Un centenar de casillas después, siento como la pierna sana, la única sobre la que se apoya mi cuerpo, amenaza con partirse. No me queda más remedio que descansar, así que aprovecho el parón para materializar las pantallas de la visión subjetiva de mis diez avatares. Ocho caminan en la dirección que determiné para ellos, y nada los amenaza. El noveno se encuentra en los alrededores del iceberg de casillas sin abrir hacia el que me dirijo. Los cadáveres de BrΨna y de BabO:) quedan sólo a unos metros de él.

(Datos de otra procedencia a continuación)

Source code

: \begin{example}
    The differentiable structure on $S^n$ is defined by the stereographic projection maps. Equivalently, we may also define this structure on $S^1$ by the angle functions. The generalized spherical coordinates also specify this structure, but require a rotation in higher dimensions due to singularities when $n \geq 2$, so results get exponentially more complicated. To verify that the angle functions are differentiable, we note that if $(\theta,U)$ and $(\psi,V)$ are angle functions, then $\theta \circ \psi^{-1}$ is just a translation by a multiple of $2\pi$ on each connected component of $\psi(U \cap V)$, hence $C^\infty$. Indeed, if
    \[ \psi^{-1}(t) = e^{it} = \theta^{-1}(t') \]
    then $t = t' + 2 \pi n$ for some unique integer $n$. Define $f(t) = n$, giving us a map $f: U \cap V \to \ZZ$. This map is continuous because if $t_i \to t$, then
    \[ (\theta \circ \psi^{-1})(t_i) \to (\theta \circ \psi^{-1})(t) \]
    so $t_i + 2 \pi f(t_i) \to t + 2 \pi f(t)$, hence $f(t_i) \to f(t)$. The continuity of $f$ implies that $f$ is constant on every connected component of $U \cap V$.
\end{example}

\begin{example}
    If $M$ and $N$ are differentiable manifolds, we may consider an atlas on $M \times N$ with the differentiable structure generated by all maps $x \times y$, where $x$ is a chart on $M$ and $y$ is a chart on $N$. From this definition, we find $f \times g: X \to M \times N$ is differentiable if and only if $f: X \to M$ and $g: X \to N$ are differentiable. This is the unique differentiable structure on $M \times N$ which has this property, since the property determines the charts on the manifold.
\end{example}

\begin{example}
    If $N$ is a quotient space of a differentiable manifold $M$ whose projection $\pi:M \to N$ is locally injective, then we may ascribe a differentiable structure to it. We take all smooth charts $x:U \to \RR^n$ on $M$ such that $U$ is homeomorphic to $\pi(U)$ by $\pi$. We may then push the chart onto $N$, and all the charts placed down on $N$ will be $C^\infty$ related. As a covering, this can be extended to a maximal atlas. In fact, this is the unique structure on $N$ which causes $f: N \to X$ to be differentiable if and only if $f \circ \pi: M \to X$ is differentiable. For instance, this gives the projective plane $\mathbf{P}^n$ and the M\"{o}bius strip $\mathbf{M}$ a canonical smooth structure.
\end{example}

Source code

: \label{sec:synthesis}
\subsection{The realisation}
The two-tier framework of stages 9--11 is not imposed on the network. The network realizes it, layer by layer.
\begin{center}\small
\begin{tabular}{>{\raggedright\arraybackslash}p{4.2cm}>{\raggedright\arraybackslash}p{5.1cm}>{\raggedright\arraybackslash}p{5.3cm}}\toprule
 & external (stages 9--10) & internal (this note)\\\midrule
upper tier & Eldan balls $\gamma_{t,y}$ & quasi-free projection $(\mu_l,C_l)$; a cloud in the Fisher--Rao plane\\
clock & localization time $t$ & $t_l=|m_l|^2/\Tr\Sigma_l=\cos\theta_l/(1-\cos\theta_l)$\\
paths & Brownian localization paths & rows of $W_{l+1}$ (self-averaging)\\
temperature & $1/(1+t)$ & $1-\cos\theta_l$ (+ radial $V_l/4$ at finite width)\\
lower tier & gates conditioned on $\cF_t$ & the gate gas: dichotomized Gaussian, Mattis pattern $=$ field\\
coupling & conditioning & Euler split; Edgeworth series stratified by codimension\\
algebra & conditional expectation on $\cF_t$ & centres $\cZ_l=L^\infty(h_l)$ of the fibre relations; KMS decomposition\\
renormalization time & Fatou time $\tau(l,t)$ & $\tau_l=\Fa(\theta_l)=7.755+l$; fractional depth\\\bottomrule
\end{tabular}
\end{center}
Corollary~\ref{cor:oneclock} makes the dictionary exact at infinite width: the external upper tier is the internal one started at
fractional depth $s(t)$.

Mi copia reacciona ante el ruido que se oye a lo lejos, mira hacia los muros que están a su derecha como si detrás de ellos estuviera produciéndose una pelea. Proyecto frente a mí la visión del último avatar, y descubro que la imagen está en negro, lo que significa que ha sido eliminado. Exploro los archivos de su memoria biónica, y hago avanzar las imágenes hasta que llego a los últimos segundos. En ese punto, GΔr©on atacó a mi avatar por sorpresa. (Ése fue el ruido de pelea que escuchó el otro). Parece muy afectado, y ya no tiene potencia cinética de ningún tipo, aunque le queda la violencia animal. Me doy cuenta de que Dana no está ni con el militar ni cerca de él. No puedo evitar respirar inquieto cuando me imagino que podría estar muerta.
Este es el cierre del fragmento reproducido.